Do you know if there is a way to list the space usage of a git repository per branch ? (like df
or du
would)
By "the space usage" for a branch I mean "the space used by the commits which are not yet shared accross other branches of the repository".
This doesn’t have a proper answer. If you look at the commits contained only in a specific branch, you would get a list of blobs (basically file versions). Now you would have to check whether these blobs are part of any of the commits in the other branches. After doing that you will have a list of blobs that are only part of your branch.
Now you could sum up the size of these blobs to get a result – but that would probably be very wrong. Git compresses these blobs against each other, so the actual size of a blob depends on what other blobs are in your repo. You could remove 1000 blobs, 10MB each and only free 1kb of disk space.
Usually a big repo size is caused by single big files in the repo (if not, you are probably doing something wrong :). Info on how to find those can be found here: Find files in git repo over x megabytes, that don't exist in HEAD
Git maintains a directed acyclic graph of commits, with (in a simplistic sense) each commit using up disk space.

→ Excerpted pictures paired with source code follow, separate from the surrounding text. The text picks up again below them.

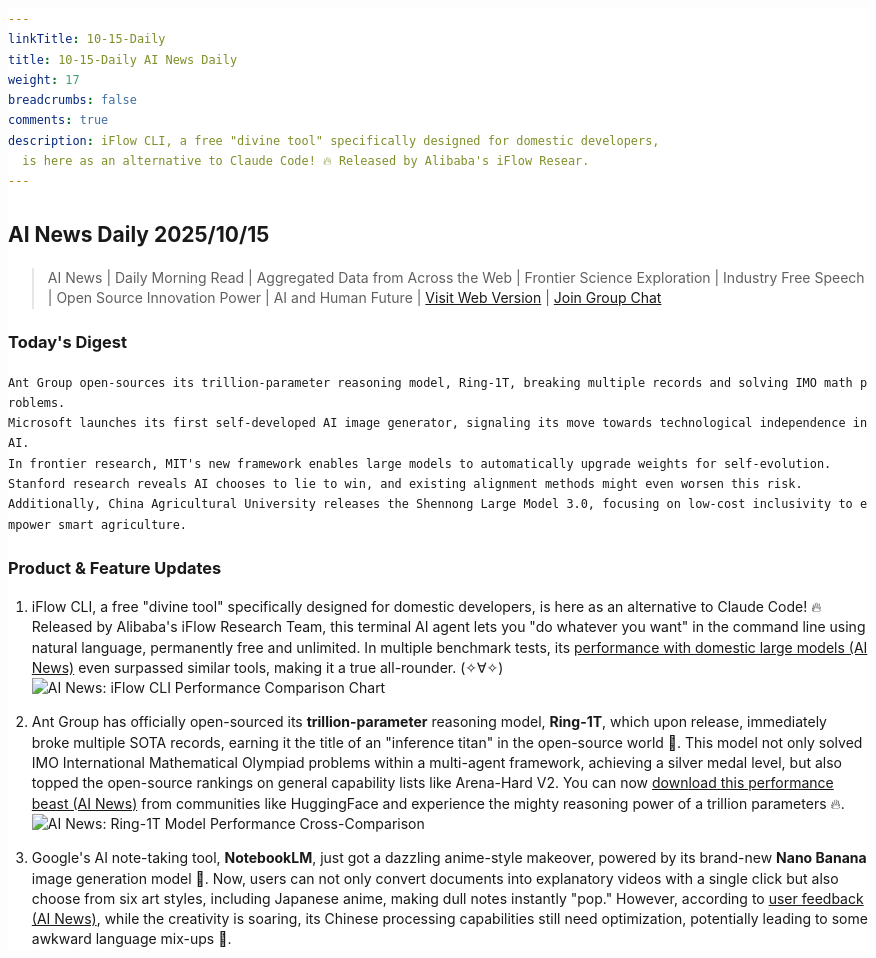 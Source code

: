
 ```yaml
---
linkTitle: 10-15-Daily
title: 10-15-Daily AI News Daily
weight: 17
breadcrumbs: false
comments: true
description: iFlow CLI, a free "divine tool" specifically designed for domestic developers,
  is here as an alternative to Claude Code! 🔥 Released by Alibaba's iFlow Resear.
---
```

## AI News Daily 2025/10/15

> AI News | Daily Morning Read | Aggregated Data from Across the Web | Frontier Science Exploration | Industry Free Speech | Open Source Innovation Power | AI and Human Future | [Visit Web Version](https://ai.hubtoday.app/) | [Join Group Chat](https://source.hubtoday.app/logo/wechat-qun.jpg)

### **Today's Digest**

```
Ant Group open-sources its trillion-parameter reasoning model, Ring-1T, breaking multiple records and solving IMO math problems.
Microsoft launches its first self-developed AI image generator, signaling its move towards technological independence in AI.
In frontier research, MIT's new framework enables large models to automatically upgrade weights for self-evolution.
Stanford research reveals AI chooses to lie to win, and existing alignment methods might even worsen this risk.
Additionally, China Agricultural University releases the Shennong Large Model 3.0, focusing on low-cost inclusivity to empower smart agriculture.
```

### Product & Feature Updates

1.  iFlow CLI, a free "divine tool" specifically designed for domestic developers, is here as an alternative to Claude Code! 🔥 Released by Alibaba's iFlow Research Team, this terminal AI agent lets you "do whatever you want" in the command line using natural language, permanently free and unlimited. In multiple benchmark tests, its [performance with domestic large models (AI News)](https://mp.weixin.qq.com/s?__biz=MzIzNjc1NzUzMw==&mid=2247832268&idx=1&sn=3f4cf8db5eda6663e3bacc19b1aefefc) even surpassed similar tools, making it a true all-rounder. (✧∀✧)<br/>![AI News: iFlow CLI Performance Comparison Chart](https://source.hubtoday.app/images/2025/10/news_01k7hmj7kmfwavy7pdy9q0m2re.avif)

2.  Ant Group has officially open-sourced its **trillion-parameter** reasoning model, **Ring-1T**, which upon release, immediately broke multiple SOTA records, earning it the title of an "inference titan" in the open-source world 🤯. This model not only solved IMO International Mathematical Olympiad problems within a multi-agent framework, achieving a silver medal level, but also topped the open-source rankings on general capability lists like Arena-Hard V2. You can now [download this performance beast (AI News)](https://www.aibase.com/zh/news/21931) from communities like HuggingFace and experience the mighty reasoning power of a trillion parameters 🔥.<br/>![AI News: Ring-1T Model Performance Cross-Comparison](https://source.hubtoday.app/images/2025/10/news_01k7hmjatefv2ax36bm9rm48tk.avif)

3.  Google's AI note-taking tool, **NotebookLM**, just got a dazzling anime-style makeover, powered by its brand-new **Nano Banana** image generation model 🎨. Now, users can not only convert documents into explanatory videos with a single click but also choose from six art styles, including Japanese anime, making dull notes instantly "pop." However, according to [user feedback (AI News)](https://www.aibase.com/zh/news/21930), while the creativity is soaring, its Chinese processing capabilities still need optimization, potentially leading to some awkward language mix-ups 🤔.<br/></video>
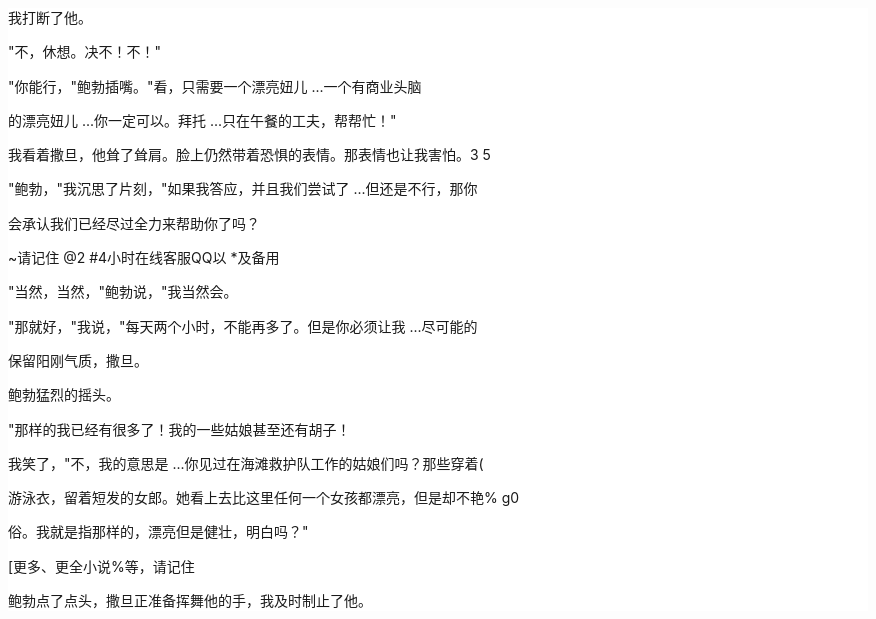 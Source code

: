 
我打断了他。



"不，休想。决不！不！"





"你能行，"鲍勃插嘴。"看，只需要一个漂亮妞儿 ...一个有商业头脑



的漂亮妞儿 ...你一定可以。拜托 ...只在午餐的工夫，帮帮忙！"





我看着撒旦，他耸了耸肩。脸上仍然带着恐惧的表情。那表情也让我害怕。3  5



"鲍勃，"我沉思了片刻，"如果我答应，并且我们尝试了 ...但还是不行，那你



会承认我们已经尽过全力来帮助你了吗？



  ~请记住 @2 #4小时在线客服QQ以 *及备用



"当然，当然，"鲍勃说，"我当然会。



"那就好，"我说，"每天两个小时，不能再多了。但是你必须让我 ...尽可能的



保留阳刚气质，撒旦。





鲍勃猛烈的摇头。





"那样的我已经有很多了！我的一些姑娘甚至还有胡子！



我笑了，"不，我的意思是 ...你见过在海滩救护队工作的姑娘们吗？那些穿着(



游泳衣，留着短发的女郎。她看上去比这里任何一个女孩都漂亮，但是却不艳% g0



俗。我就是指那样的，漂亮但是健壮，明白吗？"



 [更多、更全小说%等，请记住



鲍勃点了点头，撒旦正准备挥舞他的手，我及时制止了他。
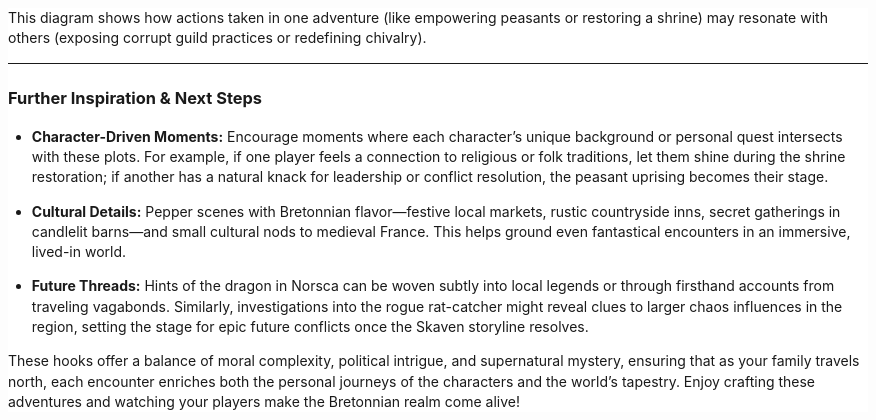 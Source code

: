 This diagram shows how actions taken in one adventure (like empowering peasants or restoring a shrine) may resonate with others (exposing corrupt guild practices or redefining chivalry).

---

### Further Inspiration & Next Steps

- **Character-Driven Moments:** Encourage moments where each character’s unique background or personal quest intersects with these plots. For example, if one player feels a connection to religious or folk traditions, let them shine during the shrine restoration; if another has a natural knack for leadership or conflict resolution, the peasant uprising becomes their stage.
  
- **Cultural Details:** Pepper scenes with Bretonnian flavor—festive local markets, rustic countryside inns, secret gatherings in candlelit barns—and small cultural nods to medieval France. This helps ground even fantastical encounters in an immersive, lived-in world.
  
- **Future Threads:** Hints of the dragon in Norsca can be woven subtly into local legends or through firsthand accounts from traveling vagabonds. Similarly, investigations into the rogue rat-catcher might reveal clues to larger chaos influences in the region, setting the stage for epic future conflicts once the Skaven storyline resolves.

These hooks offer a balance of moral complexity, political intrigue, and supernatural mystery, ensuring that as your family travels north, each encounter enriches both the personal journeys of the characters and the world’s tapestry. Enjoy crafting these adventures and watching your players make the Bretonnian realm come alive!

Unless all of your branches diverge from the very first commit, then there will be commits that are common to various branches, which means that each branch 'shares' some amount of disk space.
This makes it difficult to provide a 'per branch' figure of disk usage, as it would need to be qualified with what amount is shared, and with which other branches it is shared.
Most of the space of your repository is taken by the blobs containing the files.
But when a blob is shared by two branches (or two files with same content) it is not duplicated. The size of the repository can't be thought as the sum of the size of the branches. There is no such concept as the space taken by a branch.
And there is a lot of compression enabling to economize space on small file modifications.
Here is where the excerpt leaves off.